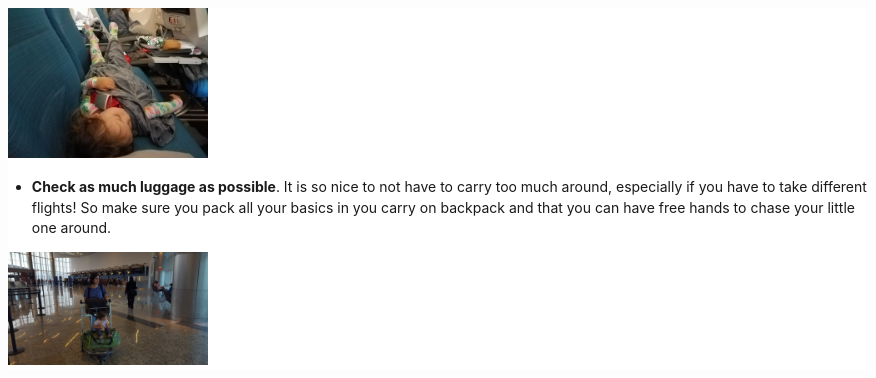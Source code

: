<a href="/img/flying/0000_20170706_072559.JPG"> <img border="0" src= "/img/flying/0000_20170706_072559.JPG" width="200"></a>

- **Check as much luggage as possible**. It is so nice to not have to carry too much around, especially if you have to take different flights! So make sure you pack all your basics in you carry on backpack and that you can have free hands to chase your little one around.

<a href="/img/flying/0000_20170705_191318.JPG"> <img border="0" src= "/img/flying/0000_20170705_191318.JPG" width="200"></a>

* * *

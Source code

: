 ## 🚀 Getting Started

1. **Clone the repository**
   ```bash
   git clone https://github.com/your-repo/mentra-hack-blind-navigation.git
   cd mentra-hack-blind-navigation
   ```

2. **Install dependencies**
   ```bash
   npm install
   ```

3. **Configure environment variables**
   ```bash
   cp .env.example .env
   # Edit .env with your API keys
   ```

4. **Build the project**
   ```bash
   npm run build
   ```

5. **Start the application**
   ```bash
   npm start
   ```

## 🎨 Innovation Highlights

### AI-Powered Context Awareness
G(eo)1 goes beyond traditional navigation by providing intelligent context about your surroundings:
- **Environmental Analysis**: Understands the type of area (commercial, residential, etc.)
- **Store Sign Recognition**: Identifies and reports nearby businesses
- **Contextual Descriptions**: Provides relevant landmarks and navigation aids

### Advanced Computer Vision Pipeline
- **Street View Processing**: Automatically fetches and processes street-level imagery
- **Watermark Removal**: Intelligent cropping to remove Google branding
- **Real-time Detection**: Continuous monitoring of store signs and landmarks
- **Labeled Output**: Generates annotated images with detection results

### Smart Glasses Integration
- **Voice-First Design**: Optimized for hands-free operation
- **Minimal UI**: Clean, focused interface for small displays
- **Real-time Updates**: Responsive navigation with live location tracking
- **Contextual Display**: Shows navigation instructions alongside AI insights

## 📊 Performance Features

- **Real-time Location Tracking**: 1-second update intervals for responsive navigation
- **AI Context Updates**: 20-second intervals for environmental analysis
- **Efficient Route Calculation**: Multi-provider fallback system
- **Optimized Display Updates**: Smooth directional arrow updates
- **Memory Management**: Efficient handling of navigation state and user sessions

**About this exercise**
Your answer must be the lines above from the one containing "- **Labeled Output**: Generates" to the one containing "- **Memory Management**: Efficient", both included, restated word for word.

**Exercise result**
- **Labeled Output**: Generates annotated images with detection results

### Smart Glasses Integration
- **Voice-First Design**: Optimized for hands-free operation
- **Minimal UI**: Clean, focused interface for small displays
- **Real-time Updates**: Responsive navigation with live location tracking
- **Contextual Display**: Shows navigation instructions alongside AI insights

## 📊 Performance Features

- **Real-time Location Tracking**: 1-second update intervals for responsive navigation
- **AI Context Updates**: 20-second intervals for environmental analysis
- **Efficient Route Calculation**: Multi-provider fallback system
- **Optimized Display Updates**: Smooth directional arrow updates
- **Memory Management**: Efficient handling of navigation state and user sessions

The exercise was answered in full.